FOOD SECURITY OVERVIEW

Cereal production below the average forecast for 2021

Cereal import requirements in 2021/22 forecast at above average level

Wheat flour prices have increased slightly in recent months and are higher than a year ago

Cereal production below the average forecast for 2021

Harvesting of the 2021 winter crops, mainly wheat, continues, while planting of the 2021 spring crops, mainly barley, was completed in June and harvest is expected to start in August. Below average rainfall amounts and above average temperatures since May have adversely affected growing conditions in the country, especially in parts of the western provinces of Armavir and Aragatsotn, where on average around 20 per percent of the annual wheat production is produced. These adverse weather conditions, coupled with reduced availability of irrigation water, are likely to have a negative impact on cereal yields.

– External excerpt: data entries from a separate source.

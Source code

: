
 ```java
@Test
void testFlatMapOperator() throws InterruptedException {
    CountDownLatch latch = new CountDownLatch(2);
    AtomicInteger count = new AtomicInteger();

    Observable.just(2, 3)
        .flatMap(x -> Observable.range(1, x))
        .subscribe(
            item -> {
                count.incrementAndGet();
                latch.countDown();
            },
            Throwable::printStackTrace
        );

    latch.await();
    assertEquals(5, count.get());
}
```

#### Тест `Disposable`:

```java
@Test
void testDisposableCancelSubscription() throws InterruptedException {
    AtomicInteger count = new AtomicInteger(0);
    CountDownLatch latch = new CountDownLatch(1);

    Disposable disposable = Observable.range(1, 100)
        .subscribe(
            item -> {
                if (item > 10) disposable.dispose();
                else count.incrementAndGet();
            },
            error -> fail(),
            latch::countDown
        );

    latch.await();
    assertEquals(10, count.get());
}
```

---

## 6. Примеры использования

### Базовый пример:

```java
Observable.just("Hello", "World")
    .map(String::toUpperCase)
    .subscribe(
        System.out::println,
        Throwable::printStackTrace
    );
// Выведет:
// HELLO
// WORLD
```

As a result, the total 2021 cereal production is estimated at around 208,000 tonnes, about 30 percent below the average level. Wheat production is expected to be around 120,000 tonnes, well below the five-year average. This is due to a gradual reduction in the area planted which has almost halved since 2015, as farmers have turned to more profitable crops, coupled with adverse weather conditions. Likewise, barley production is expected to be below average of 70,000 tonnes.

Cereal import requirements in 2021/22 forecast at above average level

Cereal import requirements for the 2021/22 marketing year (July / June) are estimated at 426,000 tonnes, about 20 percent above the five-year average volume. Wheat import requirements, which represent the bulk of total cereal purchases, are estimated at 380,000 tonnes above average, due to the low yields obtained over the past two years and the expected reduced production. in 2021.

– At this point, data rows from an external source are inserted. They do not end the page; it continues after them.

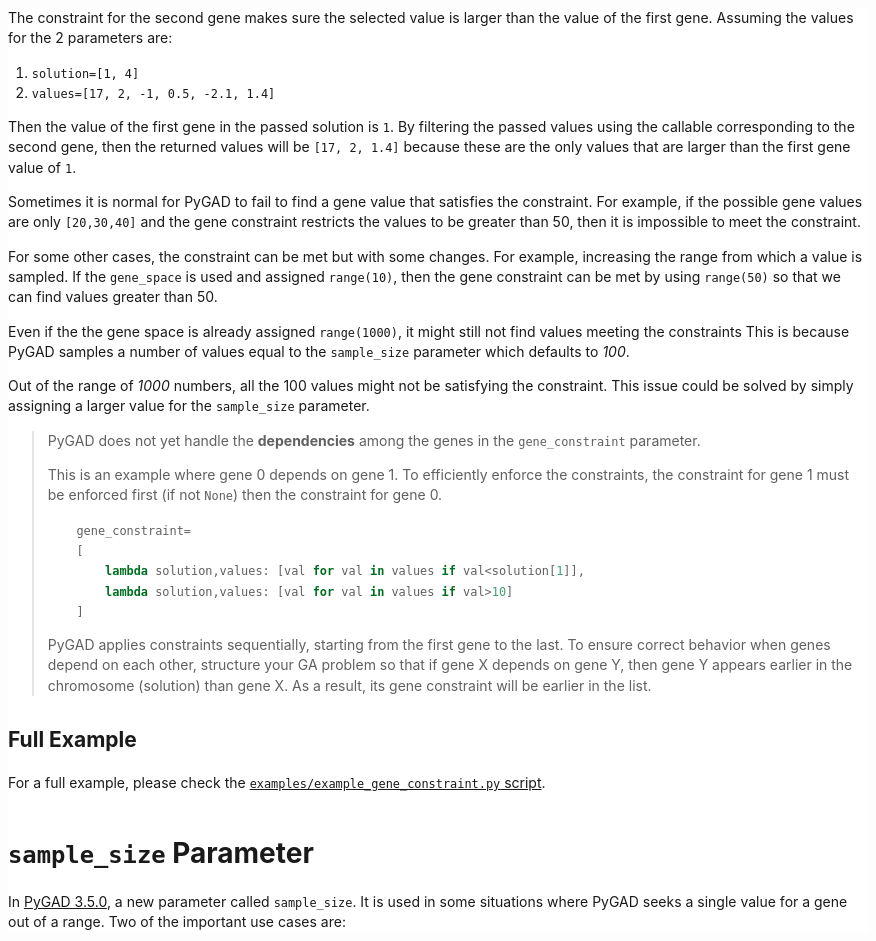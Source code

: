 The constraint for the second gene makes sure the selected value is larger than the value of the first gene. Assuming the values for the 2 parameters are:

1. `solution=[1, 4]`
2. `values=[17, 2, -1, 0.5, -2.1, 1.4]`

Then the value of the first gene in the passed solution is `1`. By filtering the passed values using the callable corresponding to the second gene, then the returned values will be `[17, 2, 1.4]` because these are the only values that are larger than the first gene value of `1`.

Sometimes it is normal for PyGAD to fail to find a gene value that satisfies the constraint. For example, if the possible gene values are only `[20,30,40]` and the gene constraint restricts the values to be greater than 50, then it is impossible to meet the constraint.

For some other cases, the constraint can be met but with some changes. For example, increasing the range from which a value is sampled. If the `gene_space` is used and assigned `range(10)`, then the gene constraint can be met by using `range(50)` so that we can find values greater than 50.

Even if the the gene space is already assigned `range(1000)`, it might still not find values meeting the constraints This is because PyGAD samples a number of values equal to the `sample_size` parameter which defaults to *100*. 

Out of the range of *1000* numbers, all the 100 values might not be satisfying the constraint. This issue could be solved by simply assigning a larger value for the `sample_size` parameter.

> PyGAD does not yet handle the **dependencies** among the genes in the `gene_constraint` parameter. 
>
> This is an example where gene 0 depends on gene 1. To efficiently enforce the constraints, the constraint for gene 1 must be enforced first (if not `None`) then the constraint for gene 0. 
>
> ```python
>     gene_constraint=
>     [
>         lambda solution,values: [val for val in values if val<solution[1]],
>         lambda solution,values: [val for val in values if val>10]
>     ]
> ```
>
> PyGAD applies constraints sequentially, starting from the first gene to the last. To ensure correct behavior when genes depend on each other, structure your GA problem so that if gene X depends on gene Y, then gene Y appears earlier in the chromosome (solution) than gene X. As a result, its gene constraint will be earlier in the list.

## Full Example

For a full example, please check the [`examples/example_gene_constraint.py` script](https://github.com/ahmedfgad/GeneticAlgorithmPython/blob/master/examples/example_gene_constraint.py).

# `sample_size` Parameter

In [PyGAD 3.5.0](https://pygad.readthedocs.io/en/latest/releases.html#pygad-3-5-0), a new parameter called `sample_size`. It is used in some situations where PyGAD seeks a single value for a gene out of a range. Two of the important use cases are:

On June 16, 2021, in order to ensure adequate domestic supplies and contain price increases, the Board of Directors of the Eurasian Economic Commission introduced a temporary ban on exports of buckwheat from Armenia, Belarus and Kyrgyzstan to countries outside the Eurasian Economic Union (UEE). The measure will expire on August 31, 2021 (see FPMA policy).

Wheat flour prices have increased slightly in recent months and are higher than a year ago. high export prices from the Russian Federation, the country’s main supplier of wheat, and supported by the slight depreciation of the national currency.

Prices for potatoes, another important staple, increased seasonally between September 2020 and May 2021, and fell sharply in June, as the harvest of short-cycle potatoes began in the country and increased. market supply.